- Interactive map of Record Museum

General information
- Location: 39 Yiu Wa Street, Causeway Bay, Hong Kong
- Coordinates: 22°16′39″N 114°10′54″E﻿ / ﻿22.277555487935015°N 114.18154143140049°E

= Record Museum =

Record shop in Hong Kong

The Record Museum is a record shop in Causeway Bay, Hong Kong singlehandedly run by James Tang Hong-sum. It boasts "20,000 vinyl records, cassettes and CDs, including about 700 master tapes" as well as vintage music equipment and memorabilia. In addition to serving as a storefront, it also hosts events, listening parties, and lectures on music.

== History ==
Tang grew up in a musical household in the sixties: "Our home would become a hotspot, as neighbours, street vendors, even police officers... That’s how I learned about music." One of ten children, he had two brothers who practiced with a band in his family's 600-square-foot apartment.

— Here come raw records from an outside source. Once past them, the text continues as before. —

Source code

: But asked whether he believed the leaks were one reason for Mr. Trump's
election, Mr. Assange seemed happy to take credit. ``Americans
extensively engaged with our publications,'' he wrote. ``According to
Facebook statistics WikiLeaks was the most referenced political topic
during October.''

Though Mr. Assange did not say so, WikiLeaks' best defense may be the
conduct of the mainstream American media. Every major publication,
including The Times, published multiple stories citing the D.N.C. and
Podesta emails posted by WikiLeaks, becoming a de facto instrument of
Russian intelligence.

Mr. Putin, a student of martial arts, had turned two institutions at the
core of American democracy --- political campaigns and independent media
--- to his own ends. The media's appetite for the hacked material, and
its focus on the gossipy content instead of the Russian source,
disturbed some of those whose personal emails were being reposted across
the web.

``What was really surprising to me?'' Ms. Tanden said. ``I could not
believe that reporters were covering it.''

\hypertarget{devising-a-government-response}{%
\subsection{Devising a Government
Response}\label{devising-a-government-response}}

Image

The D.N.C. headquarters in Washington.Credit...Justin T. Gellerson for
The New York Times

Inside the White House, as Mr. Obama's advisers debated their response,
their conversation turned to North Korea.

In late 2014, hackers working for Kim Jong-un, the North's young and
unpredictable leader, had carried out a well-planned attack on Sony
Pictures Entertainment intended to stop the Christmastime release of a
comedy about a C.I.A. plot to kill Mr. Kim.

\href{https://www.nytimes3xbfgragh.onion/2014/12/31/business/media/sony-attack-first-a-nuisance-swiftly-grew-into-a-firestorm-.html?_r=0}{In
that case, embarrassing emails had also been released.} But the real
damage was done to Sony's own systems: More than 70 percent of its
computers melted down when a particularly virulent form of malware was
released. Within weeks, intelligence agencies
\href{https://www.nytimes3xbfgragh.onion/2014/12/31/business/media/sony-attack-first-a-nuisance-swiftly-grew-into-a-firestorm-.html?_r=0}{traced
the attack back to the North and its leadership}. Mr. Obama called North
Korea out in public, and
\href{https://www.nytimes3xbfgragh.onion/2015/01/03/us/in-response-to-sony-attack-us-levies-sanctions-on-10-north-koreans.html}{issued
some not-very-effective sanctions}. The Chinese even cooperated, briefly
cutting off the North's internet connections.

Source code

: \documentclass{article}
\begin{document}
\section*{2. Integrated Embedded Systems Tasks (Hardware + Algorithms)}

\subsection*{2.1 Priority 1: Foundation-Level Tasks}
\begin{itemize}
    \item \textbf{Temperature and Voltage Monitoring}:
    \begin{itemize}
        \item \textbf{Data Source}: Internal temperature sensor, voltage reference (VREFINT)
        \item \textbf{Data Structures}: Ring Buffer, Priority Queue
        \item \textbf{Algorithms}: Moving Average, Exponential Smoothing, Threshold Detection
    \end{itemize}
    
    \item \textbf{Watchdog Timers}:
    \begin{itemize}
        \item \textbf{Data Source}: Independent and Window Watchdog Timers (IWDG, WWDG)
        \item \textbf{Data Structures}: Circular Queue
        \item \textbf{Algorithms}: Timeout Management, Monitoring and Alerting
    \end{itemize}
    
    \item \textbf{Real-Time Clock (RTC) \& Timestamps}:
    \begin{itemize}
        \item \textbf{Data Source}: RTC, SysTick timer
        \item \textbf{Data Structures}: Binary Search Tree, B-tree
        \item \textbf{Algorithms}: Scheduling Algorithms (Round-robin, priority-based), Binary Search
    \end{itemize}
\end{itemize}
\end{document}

In 1987, Tang opened the Record Museum in the Wan Chai neighborhood of Hong Kong and amassed thousands of vinyls, cassettes, and CDs henceforth. Regarding Tang, music professor and Hong Kong Academy for Performing Arts director Adrian Walter stated: "There are probably very few people in the world who know more about the history of recording. He has a particularly keen ear and really hears what he is talking." With around 700 master tapes, including many belonging to The Beatles, Tang is considered by Far Out to own "one of the most substantial collections in the world."